:: Excerpted records

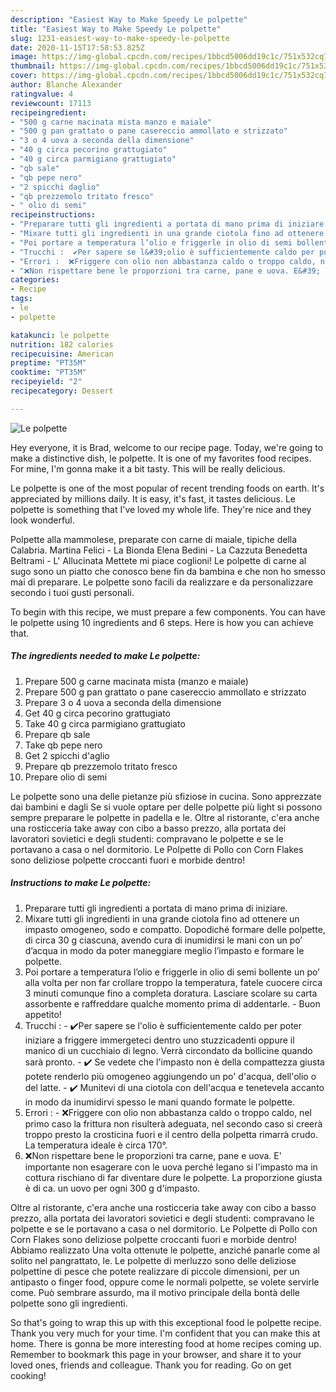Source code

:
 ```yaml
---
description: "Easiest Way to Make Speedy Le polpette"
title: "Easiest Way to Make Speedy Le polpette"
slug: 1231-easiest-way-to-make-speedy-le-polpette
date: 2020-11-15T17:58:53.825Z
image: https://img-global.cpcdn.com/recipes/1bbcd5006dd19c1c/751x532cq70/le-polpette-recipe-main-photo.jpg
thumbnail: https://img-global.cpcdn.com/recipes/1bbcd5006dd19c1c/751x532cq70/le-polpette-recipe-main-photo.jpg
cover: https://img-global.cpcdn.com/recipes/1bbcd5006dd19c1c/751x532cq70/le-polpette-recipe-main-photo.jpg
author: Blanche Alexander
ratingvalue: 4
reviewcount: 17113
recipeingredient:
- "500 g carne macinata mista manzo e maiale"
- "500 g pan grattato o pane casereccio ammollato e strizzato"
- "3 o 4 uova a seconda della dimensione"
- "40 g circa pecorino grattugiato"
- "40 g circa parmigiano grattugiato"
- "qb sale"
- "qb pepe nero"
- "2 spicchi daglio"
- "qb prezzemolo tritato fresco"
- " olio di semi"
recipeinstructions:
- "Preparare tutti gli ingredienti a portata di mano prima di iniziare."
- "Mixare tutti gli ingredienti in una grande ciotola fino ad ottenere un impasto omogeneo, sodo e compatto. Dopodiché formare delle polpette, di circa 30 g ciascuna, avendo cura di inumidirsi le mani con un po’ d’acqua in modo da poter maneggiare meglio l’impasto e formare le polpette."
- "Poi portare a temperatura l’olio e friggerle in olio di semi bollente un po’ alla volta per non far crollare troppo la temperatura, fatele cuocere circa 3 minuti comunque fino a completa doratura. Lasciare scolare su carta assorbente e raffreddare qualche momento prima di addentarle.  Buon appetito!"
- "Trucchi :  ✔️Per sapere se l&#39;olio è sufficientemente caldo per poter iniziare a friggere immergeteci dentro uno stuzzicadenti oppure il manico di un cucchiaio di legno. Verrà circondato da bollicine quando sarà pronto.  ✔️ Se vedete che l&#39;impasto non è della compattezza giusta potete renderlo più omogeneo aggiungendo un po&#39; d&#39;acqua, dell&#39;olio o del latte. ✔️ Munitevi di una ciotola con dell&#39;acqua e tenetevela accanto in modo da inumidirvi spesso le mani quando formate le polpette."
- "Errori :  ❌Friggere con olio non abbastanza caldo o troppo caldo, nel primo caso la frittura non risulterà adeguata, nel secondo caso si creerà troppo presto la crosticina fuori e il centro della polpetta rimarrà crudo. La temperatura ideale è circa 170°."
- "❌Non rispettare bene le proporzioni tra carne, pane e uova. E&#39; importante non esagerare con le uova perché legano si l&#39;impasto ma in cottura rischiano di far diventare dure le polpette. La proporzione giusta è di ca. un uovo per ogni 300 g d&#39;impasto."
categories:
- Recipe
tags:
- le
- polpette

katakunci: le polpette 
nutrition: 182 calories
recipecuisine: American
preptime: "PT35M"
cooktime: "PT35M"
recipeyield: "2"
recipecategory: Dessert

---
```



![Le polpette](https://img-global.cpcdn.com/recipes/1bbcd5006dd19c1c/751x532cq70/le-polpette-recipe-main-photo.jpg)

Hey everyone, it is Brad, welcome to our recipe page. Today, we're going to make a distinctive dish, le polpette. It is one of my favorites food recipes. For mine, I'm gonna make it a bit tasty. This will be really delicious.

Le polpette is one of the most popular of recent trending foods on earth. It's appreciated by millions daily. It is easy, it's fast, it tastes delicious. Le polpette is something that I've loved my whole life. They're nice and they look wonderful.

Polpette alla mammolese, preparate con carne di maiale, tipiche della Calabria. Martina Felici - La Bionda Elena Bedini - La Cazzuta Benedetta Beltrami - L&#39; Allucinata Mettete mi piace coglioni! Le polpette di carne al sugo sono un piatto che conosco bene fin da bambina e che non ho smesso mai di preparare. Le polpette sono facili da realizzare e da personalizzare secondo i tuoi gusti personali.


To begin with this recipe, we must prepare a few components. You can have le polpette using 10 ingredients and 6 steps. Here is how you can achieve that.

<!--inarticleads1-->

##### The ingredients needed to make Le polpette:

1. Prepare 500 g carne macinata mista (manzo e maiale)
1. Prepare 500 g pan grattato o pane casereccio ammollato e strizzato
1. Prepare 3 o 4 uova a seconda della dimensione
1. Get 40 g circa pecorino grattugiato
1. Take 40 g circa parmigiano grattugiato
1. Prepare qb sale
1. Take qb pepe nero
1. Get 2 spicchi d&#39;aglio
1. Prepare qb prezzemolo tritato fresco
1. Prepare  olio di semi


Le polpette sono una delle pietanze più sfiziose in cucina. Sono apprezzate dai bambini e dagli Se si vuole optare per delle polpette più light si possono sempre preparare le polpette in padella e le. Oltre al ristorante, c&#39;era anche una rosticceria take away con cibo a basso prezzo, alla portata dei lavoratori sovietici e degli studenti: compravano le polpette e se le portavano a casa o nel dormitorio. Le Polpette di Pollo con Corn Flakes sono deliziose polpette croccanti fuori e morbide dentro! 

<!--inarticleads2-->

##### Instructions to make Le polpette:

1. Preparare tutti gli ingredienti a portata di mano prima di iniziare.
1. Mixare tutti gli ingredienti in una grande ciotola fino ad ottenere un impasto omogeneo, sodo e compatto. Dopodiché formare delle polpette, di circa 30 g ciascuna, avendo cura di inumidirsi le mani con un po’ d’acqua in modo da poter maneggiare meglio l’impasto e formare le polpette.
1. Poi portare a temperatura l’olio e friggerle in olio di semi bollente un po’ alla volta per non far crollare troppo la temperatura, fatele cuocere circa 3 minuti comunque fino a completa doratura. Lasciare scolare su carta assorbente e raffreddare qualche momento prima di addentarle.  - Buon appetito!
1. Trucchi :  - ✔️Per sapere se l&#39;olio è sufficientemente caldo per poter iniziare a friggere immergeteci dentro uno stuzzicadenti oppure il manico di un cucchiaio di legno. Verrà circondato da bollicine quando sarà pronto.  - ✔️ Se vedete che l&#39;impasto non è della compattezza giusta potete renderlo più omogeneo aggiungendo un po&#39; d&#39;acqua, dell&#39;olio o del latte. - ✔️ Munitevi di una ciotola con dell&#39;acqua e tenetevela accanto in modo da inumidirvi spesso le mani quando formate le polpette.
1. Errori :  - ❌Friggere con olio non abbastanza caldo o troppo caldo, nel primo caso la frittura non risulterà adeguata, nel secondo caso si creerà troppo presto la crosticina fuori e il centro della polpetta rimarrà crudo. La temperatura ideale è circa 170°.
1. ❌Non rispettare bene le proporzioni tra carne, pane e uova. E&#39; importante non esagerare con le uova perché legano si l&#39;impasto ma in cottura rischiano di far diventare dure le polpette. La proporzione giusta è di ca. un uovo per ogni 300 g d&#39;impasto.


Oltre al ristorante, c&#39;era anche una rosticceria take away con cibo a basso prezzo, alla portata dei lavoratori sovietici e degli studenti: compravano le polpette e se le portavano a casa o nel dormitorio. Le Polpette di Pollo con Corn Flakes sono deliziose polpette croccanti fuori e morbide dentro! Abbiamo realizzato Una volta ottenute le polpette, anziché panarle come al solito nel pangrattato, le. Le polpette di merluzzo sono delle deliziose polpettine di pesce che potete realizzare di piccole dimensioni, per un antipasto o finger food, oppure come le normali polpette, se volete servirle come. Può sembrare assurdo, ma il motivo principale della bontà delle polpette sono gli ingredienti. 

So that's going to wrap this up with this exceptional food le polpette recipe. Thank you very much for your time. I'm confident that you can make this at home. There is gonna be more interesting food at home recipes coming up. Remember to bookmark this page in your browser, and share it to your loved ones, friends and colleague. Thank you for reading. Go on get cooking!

::::

#### About this exercise
Return each line of the data above that includes the word "parmigiano".

#### Finished task
- "40 g circa parmigiano grattugiato"
1. Take 40 g circa parmigiano grattugiato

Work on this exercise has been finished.